* **Work instruction**: Which lines run from the one containing "to a former profession." to the end of the listing? Copy them out exactly, leaving out the rest.

* **Supplied entries**:
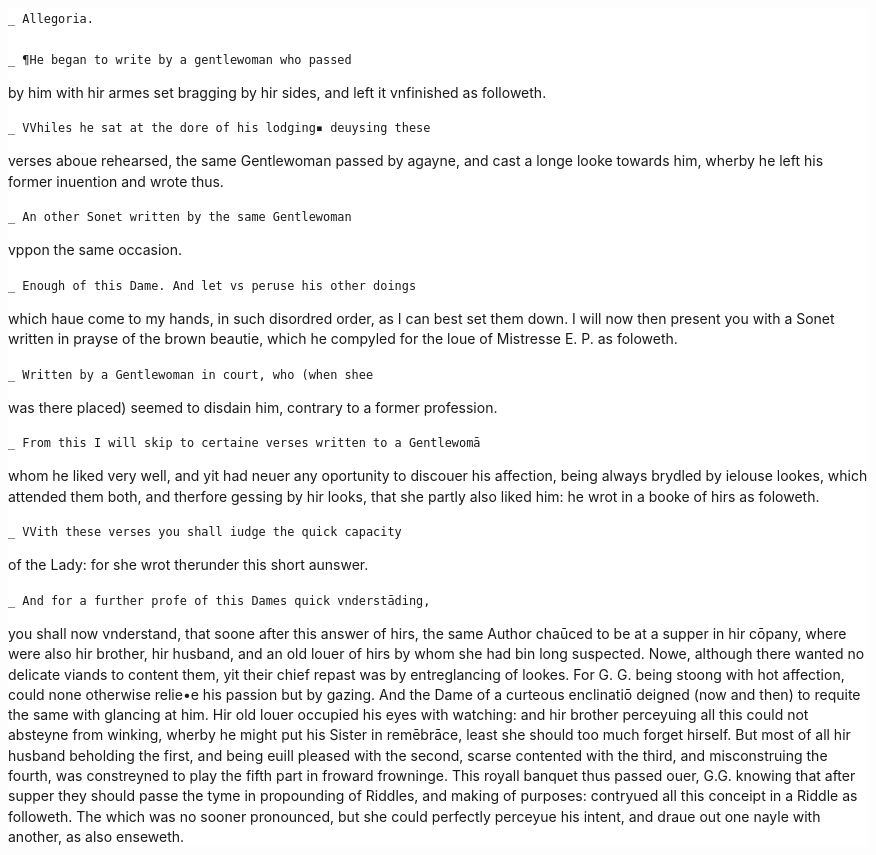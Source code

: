     _ Allegoria.

    _ ¶He began to write by a gentlewoman who passed
by him with hir armes set bragging by hir sides, and left
it vnfinished as followeth.

    _ VVhiles he sat at the dore of his lodging▪ deuysing these
verses aboue rehearsed, the same Gentlewoman passed
by agayne, and cast a longe looke towards him, wherby
he left his former inuention and wrote thus.

    _ An other Sonet written by the same Gentlewoman
vppon the same occasion.

    _ Enough of this Dame. And let vs peruse his other doings
which haue come to my hands, in such disordred order,
as I can best set them down. I will now then present
you with a Sonet written in prayse of the brown
beautie, which he compyled for the loue of Mistresse
E. P. as foloweth.

    _ Written by a Gentlewoman in court, who (when shee
was there placed) seemed to disdain him, contrary
to a former profession.

    _ From this I will skip to certaine verses written to a Gentlewomā
whom he liked very well, and yit had neuer any oportunity to
discouer his affection, being always brydled by ielouse lookes,
which attended them both, and therfore gessing by hir looks,
that she partly also liked him: he wrot in a booke of hirs as foloweth.

    _ VVith these verses you shall iudge the quick capacity
of the Lady: for she wrot therunder this short
aunswer.

    _ And for a further profe of this Dames quick vnderstāding,
you shall now vnderstand, that soone after this answer
of hirs, the same Author chaūced to be at a supper in hir cōpany,
where were also hir brother, hir husband, and an old
louer of hirs by whom she had bin long suspected. Nowe, although
there wanted no delicate viands to content them, yit
their chief repast was by entreglancing of lookes. For G. G.
being stoong with hot affection, could none otherwise relie•e
his passion but by gazing. And the Dame of a curteous
enclinatiō deigned (now and then) to requite the same with
glancing at him. Hir old louer occupied his eyes with watching:
and hir brother perceyuing all this could not absteyne
from winking, wherby he might put his Sister in remēbrāce,
least she should too much forget hirself. But most of all hir
husband beholding the first, and being euill pleased with the
second, scarse contented with the third, and misconstruing
the fourth, was constreyned to play the fifth part in froward
frowninge. This royall banquet thus passed ouer, G.G.
knowing that after supper they should passe the tyme in propounding
of Riddles, and making of purposes: contryued all
this conceipt in a Riddle as followeth. The which was no
sooner pronounced, but she could perfectly perceyue his intent,
and draue out one nayle with another, as also enseweth.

* **Solution for this task**:
to a former profession.

    _ From this I will skip to certaine verses written to a Gentlewomā
whom he liked very well, and yit had neuer any oportunity to
discouer his affection, being always brydled by ielouse lookes,
which attended them both, and therfore gessing by hir looks,
that she partly also liked him: he wrot in a booke of hirs as foloweth.

    _ VVith these verses you shall iudge the quick capacity
of the Lady: for she wrot therunder this short
aunswer.

    _ And for a further profe of this Dames quick vnderstāding,
you shall now vnderstand, that soone after this answer
of hirs, the same Author chaūced to be at a supper in hir cōpany,
where were also hir brother, hir husband, and an old
louer of hirs by whom she had bin long suspected. Nowe, although
there wanted no delicate viands to content them, yit
their chief repast was by entreglancing of lookes. For G. G.
being stoong with hot affection, could none otherwise relie•e
his passion but by gazing. And the Dame of a curteous
enclinatiō deigned (now and then) to requite the same with
glancing at him. Hir old louer occupied his eyes with watching:
and hir brother perceyuing all this could not absteyne
from winking, wherby he might put his Sister in remēbrāce,
least she should too much forget hirself. But most of all hir
husband beholding the first, and being euill pleased with the
second, scarse contented with the third, and misconstruing
the fourth, was constreyned to play the fifth part in froward
frowninge. This royall banquet thus passed ouer, G.G.
knowing that after supper they should passe the tyme in propounding
of Riddles, and making of purposes: contryued all
this conceipt in a Riddle as followeth. The which was no
sooner pronounced, but she could perfectly perceyue his intent,
and draue out one nayle with another, as also enseweth.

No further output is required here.